━━ Working data ━━

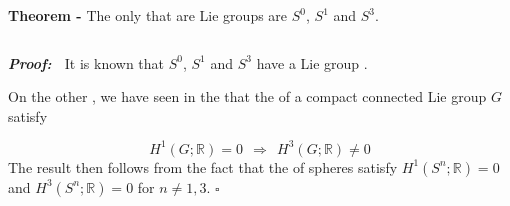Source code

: \documentclass[12pt]{article}
\begin{document}

{\bf Theorem -} The only  that are Lie groups are $S^0$, $S^1$ and $S^3$.

$\,$

{\bf \emph{Proof:}} $\;$ It is known that $S^0$, $S^1$ and $S^3$ have a Lie group .

On the other , we have seen in the  that the  of a compact connected Lie group $G$ satisfy

\begin{displaymath}
H^1(G;\mathbb{R})= 0 \;\, \Longrightarrow \;\, H^3(G;\mathbb{R}) \neq 0
\end{displaymath}
The result then follows from the fact that the  of spheres satisfy $H^1(S^n;\mathbb{R})= 0$ and $H^3(S^n;\mathbb{R})= 0$ for $n \neq 1,3$. $\square$

\end{document}

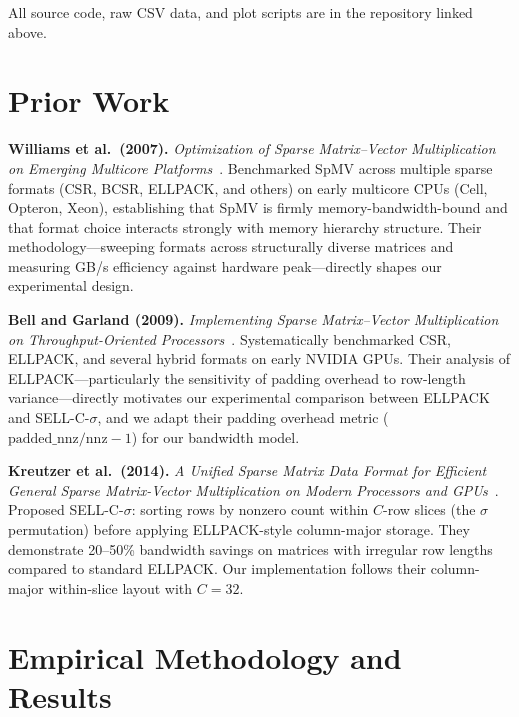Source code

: \documentclass[11pt]{article}
\begin{document}
All source code, raw CSV data, and plot scripts are in the repository
linked above.

\section{Prior Work}

\textbf{Williams et al.\ (2007).}
\emph{Optimization of Sparse Matrix--Vector Multiplication on Emerging
Multicore Platforms}~\cite{williams2007}.  Benchmarked SpMV across
multiple sparse formats (CSR, BCSR, ELLPACK, and others) on early
multicore CPUs (Cell, Opteron, Xeon), establishing that SpMV is firmly
memory-bandwidth-bound and that format choice interacts strongly with
memory hierarchy structure.  Their methodology---sweeping formats across
structurally diverse matrices and measuring GB/s efficiency against
hardware peak---directly shapes our experimental design.

\textbf{Bell and Garland (2009).}
\emph{Implementing Sparse Matrix--Vector Multiplication on
Throughput-Oriented Processors}~\cite{bell2009}.
Systematically benchmarked CSR, ELLPACK, and several hybrid formats on
early NVIDIA GPUs. Their analysis of ELLPACK---particularly the sensitivity
of padding overhead to row-length variance---directly motivates our
experimental comparison between ELLPACK and SELL-C-$\sigma$, and we
adapt their padding overhead metric ($\text{padded\_nnz}/\text{nnz}-1$)
for our bandwidth model.

\textbf{Kreutzer et al.\ (2014).}
\emph{A Unified Sparse Matrix Data Format for Efficient General
Sparse Matrix-Vector Multiplication on Modern Processors and
GPUs}~\cite{kreutzer2014}.
Proposed SELL-C-$\sigma$: sorting rows by nonzero count within
$C$-row slices (the $\sigma$ permutation) before applying ELLPACK-style
column-major storage.  They demonstrate 20--50\% bandwidth savings on
matrices with irregular row lengths compared to standard ELLPACK.  Our
implementation follows their column-major within-slice layout with $C=32$.

\section{Empirical Methodology and Results}
\end{document}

━━━

For this exercise, repeat exactly the lines of the data above from the one with "All source code, raw" down to the one with "Benchmarked SpMV across", both end lines included.

All source code, raw CSV data, and plot scripts are in the repository
linked above.

\section{Prior Work}

\textbf{Williams et al.\ (2007).}
\emph{Optimization of Sparse Matrix--Vector Multiplication on Emerging
Multicore Platforms}~\cite{williams2007}.  Benchmarked SpMV across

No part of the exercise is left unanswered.